Excerpts from a dataset:
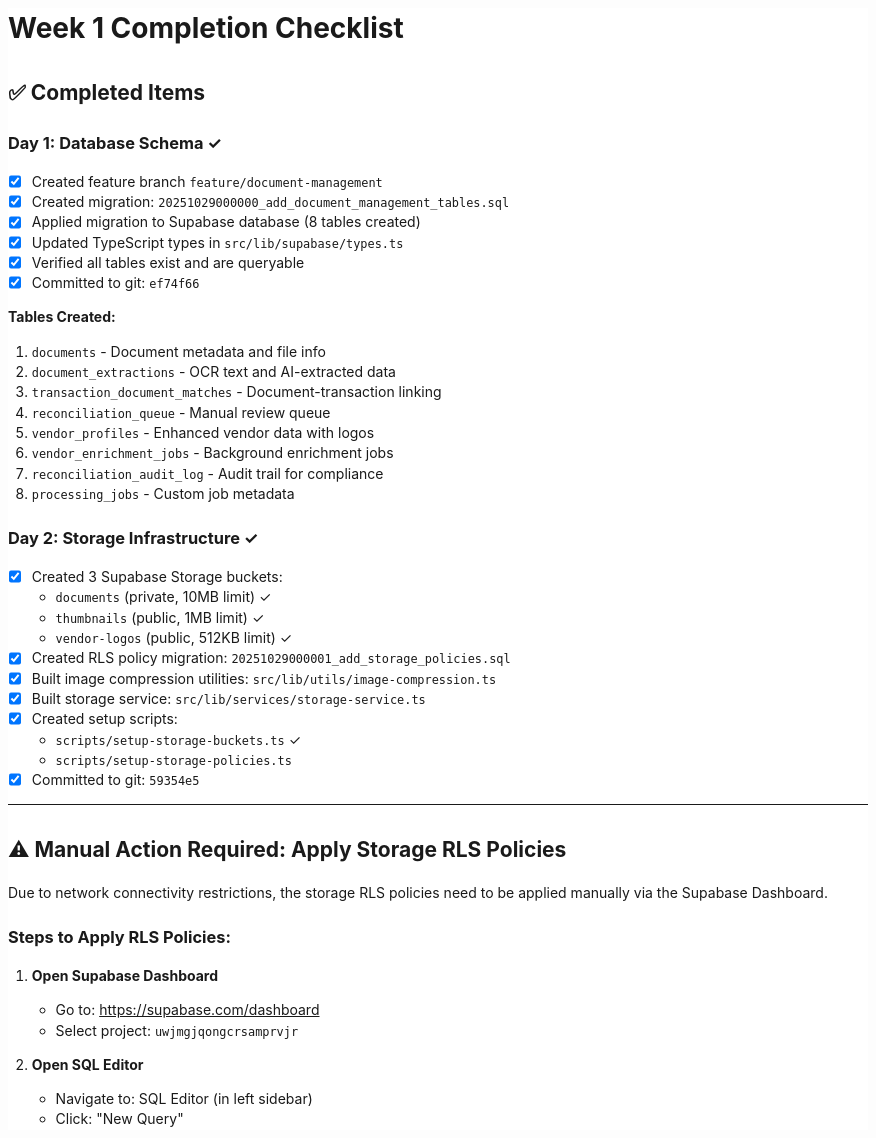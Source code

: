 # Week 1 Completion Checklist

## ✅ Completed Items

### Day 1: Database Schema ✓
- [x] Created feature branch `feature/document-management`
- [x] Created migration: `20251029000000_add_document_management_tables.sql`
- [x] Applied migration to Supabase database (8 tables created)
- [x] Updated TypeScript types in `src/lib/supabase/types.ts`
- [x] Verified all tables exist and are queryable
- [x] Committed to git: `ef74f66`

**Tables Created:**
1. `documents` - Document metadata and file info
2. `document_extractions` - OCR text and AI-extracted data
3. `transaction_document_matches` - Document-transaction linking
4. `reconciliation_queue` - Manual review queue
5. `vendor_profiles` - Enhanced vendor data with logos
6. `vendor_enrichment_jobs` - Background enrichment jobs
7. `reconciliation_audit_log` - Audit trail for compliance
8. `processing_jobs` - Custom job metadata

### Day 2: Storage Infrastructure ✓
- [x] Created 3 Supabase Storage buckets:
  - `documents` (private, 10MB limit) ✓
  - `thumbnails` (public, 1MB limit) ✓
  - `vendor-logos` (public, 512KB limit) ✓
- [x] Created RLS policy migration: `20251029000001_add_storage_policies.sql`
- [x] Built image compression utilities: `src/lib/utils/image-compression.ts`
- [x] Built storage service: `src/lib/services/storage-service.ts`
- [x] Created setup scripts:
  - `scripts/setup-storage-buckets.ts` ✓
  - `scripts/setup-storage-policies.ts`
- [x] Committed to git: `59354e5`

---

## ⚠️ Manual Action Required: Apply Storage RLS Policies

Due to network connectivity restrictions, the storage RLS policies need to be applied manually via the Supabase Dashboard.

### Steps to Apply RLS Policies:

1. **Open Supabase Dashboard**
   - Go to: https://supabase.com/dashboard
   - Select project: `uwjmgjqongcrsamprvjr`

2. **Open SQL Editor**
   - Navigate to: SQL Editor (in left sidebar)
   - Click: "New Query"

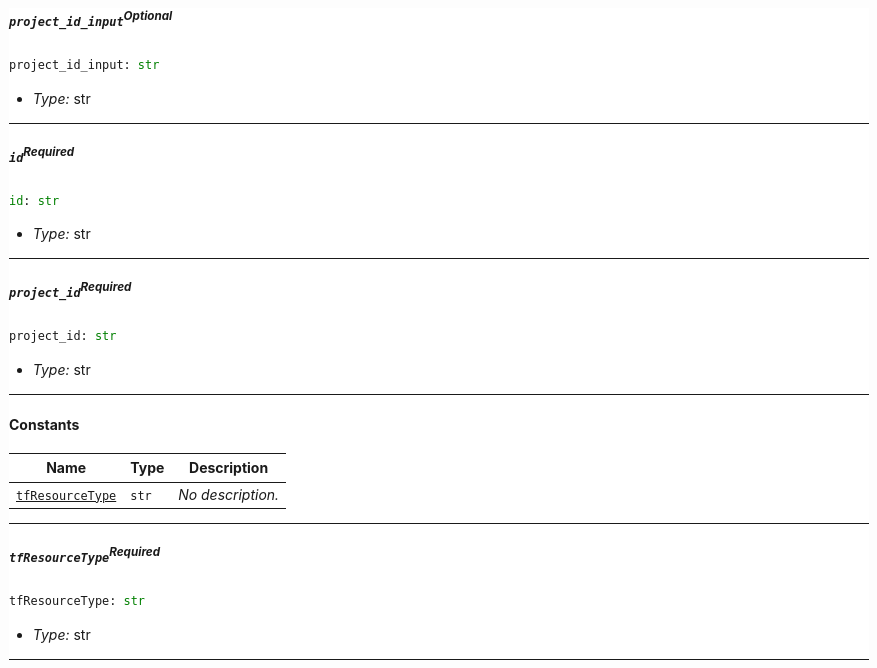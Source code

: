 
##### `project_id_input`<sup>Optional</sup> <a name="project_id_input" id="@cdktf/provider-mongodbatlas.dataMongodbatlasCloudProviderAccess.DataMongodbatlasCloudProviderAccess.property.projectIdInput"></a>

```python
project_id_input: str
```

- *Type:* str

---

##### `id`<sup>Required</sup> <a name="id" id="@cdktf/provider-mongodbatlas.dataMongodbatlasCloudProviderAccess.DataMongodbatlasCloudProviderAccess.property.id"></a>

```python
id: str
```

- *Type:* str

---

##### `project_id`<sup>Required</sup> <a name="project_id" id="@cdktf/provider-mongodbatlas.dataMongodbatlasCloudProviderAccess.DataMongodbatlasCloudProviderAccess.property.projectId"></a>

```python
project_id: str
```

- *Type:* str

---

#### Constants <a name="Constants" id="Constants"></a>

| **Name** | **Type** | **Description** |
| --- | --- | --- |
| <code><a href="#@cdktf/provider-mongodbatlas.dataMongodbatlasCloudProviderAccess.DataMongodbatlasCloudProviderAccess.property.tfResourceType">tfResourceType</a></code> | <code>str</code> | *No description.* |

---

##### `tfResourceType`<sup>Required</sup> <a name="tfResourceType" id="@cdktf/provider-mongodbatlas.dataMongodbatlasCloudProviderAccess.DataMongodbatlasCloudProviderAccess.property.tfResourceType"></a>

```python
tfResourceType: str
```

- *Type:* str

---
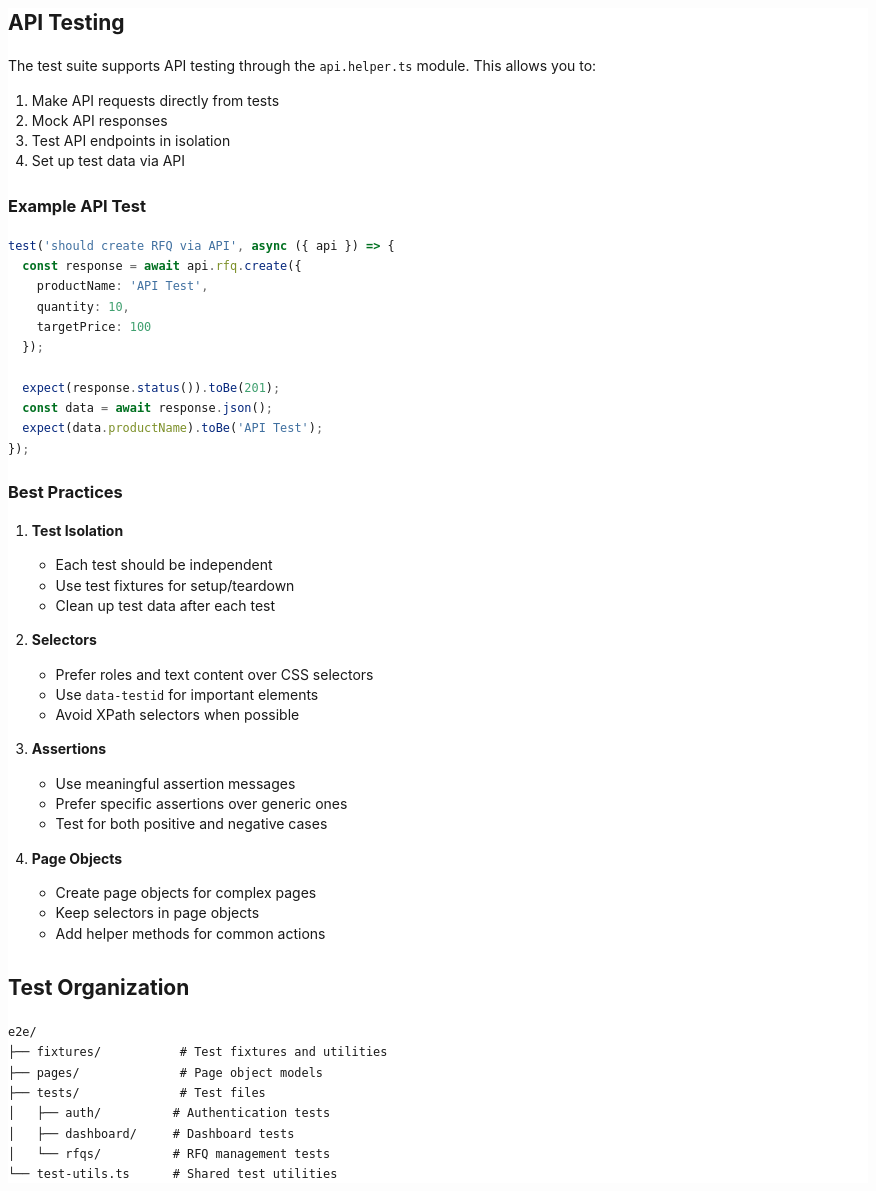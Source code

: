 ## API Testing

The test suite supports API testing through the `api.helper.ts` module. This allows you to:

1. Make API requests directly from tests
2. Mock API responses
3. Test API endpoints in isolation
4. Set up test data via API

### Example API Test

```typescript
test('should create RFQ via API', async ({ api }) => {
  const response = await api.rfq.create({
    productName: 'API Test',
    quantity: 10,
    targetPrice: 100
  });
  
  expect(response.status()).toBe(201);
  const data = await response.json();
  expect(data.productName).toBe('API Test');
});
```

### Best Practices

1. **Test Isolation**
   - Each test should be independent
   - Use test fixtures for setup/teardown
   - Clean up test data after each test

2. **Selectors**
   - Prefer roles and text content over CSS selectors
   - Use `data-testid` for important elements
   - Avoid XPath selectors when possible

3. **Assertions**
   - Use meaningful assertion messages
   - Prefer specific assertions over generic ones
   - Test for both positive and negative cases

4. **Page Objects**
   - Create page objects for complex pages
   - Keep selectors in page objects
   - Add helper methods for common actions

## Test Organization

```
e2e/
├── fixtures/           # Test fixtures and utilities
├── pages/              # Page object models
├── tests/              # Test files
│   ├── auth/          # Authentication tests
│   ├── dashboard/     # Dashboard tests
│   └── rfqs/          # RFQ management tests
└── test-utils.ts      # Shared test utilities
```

◆ **Problem statement**
Give the exact lines, and only those, from the line containing "Custom job metadata" through the line containing "- [x] Created setup" in the entries above.

◆ **Exercise solution**
8. `processing_jobs` - Custom job metadata

### Day 2: Storage Infrastructure ✓
- [x] Created 3 Supabase Storage buckets:
  - `documents` (private, 10MB limit) ✓
  - `thumbnails` (public, 1MB limit) ✓
  - `vendor-logos` (public, 512KB limit) ✓
- [x] Created RLS policy migration: `20251029000001_add_storage_policies.sql`
- [x] Built image compression utilities: `src/lib/utils/image-compression.ts`
- [x] Built storage service: `src/lib/services/storage-service.ts`
- [x] Created setup scripts:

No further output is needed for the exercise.